DATA FOR REVIEW
---+---
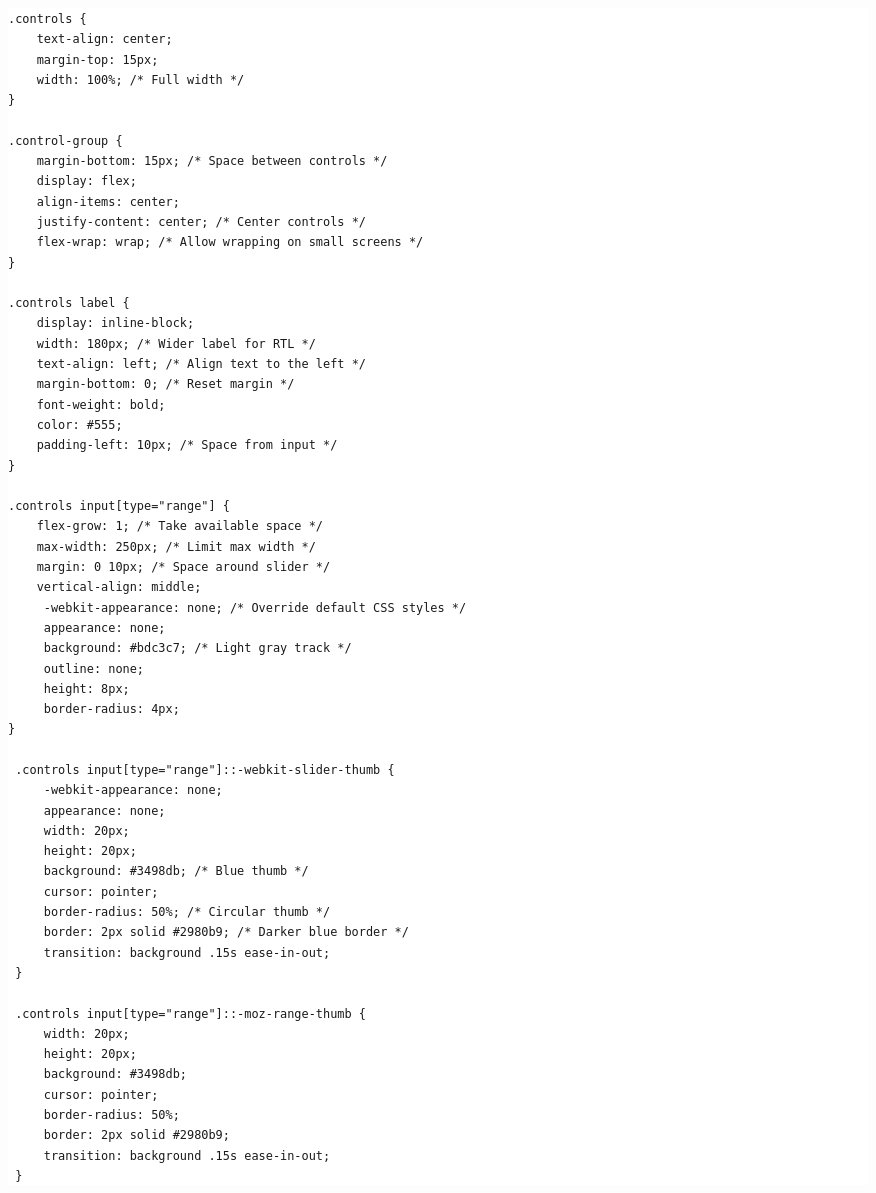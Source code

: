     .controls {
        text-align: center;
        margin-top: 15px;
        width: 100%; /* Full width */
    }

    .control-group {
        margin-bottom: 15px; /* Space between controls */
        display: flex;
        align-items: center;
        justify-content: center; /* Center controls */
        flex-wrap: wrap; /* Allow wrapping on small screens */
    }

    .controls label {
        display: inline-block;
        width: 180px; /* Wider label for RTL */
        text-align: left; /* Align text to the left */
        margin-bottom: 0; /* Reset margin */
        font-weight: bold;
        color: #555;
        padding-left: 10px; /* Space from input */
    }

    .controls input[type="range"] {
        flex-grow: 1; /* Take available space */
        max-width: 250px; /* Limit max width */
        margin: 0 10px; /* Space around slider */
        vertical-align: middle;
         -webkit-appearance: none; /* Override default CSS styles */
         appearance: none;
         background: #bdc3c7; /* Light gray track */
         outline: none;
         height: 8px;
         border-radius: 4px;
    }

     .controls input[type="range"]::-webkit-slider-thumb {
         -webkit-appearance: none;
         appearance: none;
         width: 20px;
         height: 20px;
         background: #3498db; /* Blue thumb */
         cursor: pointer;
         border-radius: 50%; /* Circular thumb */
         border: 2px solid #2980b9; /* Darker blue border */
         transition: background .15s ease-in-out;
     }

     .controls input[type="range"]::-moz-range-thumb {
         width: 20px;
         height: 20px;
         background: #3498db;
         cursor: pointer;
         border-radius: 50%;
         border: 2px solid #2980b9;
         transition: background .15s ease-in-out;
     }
---+---
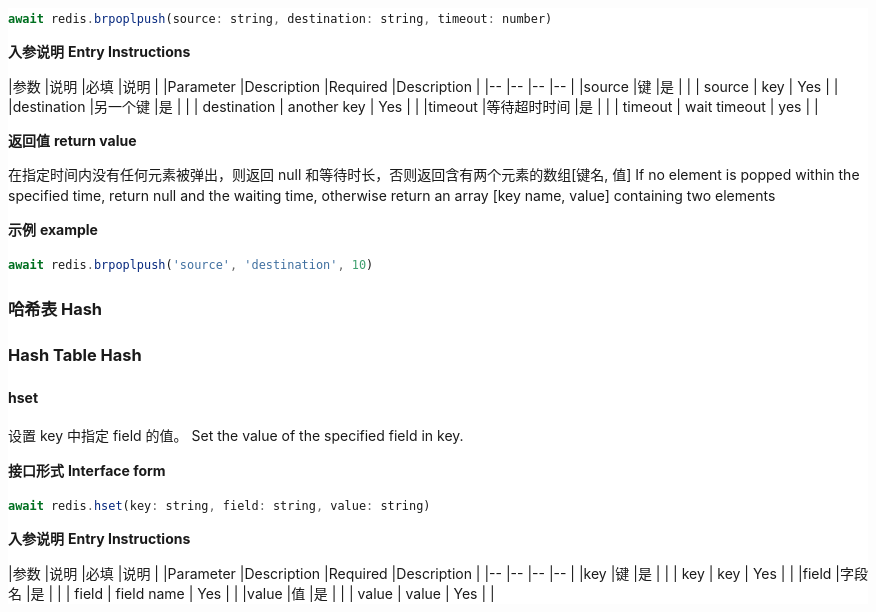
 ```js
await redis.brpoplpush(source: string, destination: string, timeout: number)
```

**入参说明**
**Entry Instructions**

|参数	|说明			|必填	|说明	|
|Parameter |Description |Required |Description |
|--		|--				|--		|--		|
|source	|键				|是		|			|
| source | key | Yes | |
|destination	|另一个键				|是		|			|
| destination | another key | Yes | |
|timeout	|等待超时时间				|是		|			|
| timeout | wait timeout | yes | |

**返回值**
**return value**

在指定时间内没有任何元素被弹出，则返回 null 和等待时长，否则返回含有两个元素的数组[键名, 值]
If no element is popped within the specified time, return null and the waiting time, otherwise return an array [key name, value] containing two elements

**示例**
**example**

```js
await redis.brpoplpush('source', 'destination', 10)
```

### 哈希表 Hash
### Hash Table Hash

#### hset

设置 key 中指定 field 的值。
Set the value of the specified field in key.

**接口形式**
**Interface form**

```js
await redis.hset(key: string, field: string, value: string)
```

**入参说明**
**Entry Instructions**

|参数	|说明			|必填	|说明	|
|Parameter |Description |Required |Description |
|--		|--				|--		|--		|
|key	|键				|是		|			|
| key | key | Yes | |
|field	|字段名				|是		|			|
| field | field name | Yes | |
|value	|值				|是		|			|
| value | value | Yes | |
---+---
EXERCISE REQUIREMENTS
What you return must match the lines above from the one with "Source code" through the one with "color: #555;" exactly, with both ends included and the pictures excluded.

EXPECTED ANSWER
Source code

:     .controls {
        text-align: center;
        margin-top: 15px;
        width: 100%; /* Full width */
    }

    .control-group {
        margin-bottom: 15px; /* Space between controls */
        display: flex;
        align-items: center;
        justify-content: center; /* Center controls */
        flex-wrap: wrap; /* Allow wrapping on small screens */
    }

    .controls label {
        display: inline-block;
        width: 180px; /* Wider label for RTL */
        text-align: left; /* Align text to the left */
        margin-bottom: 0; /* Reset margin */
        font-weight: bold;
        color: #555;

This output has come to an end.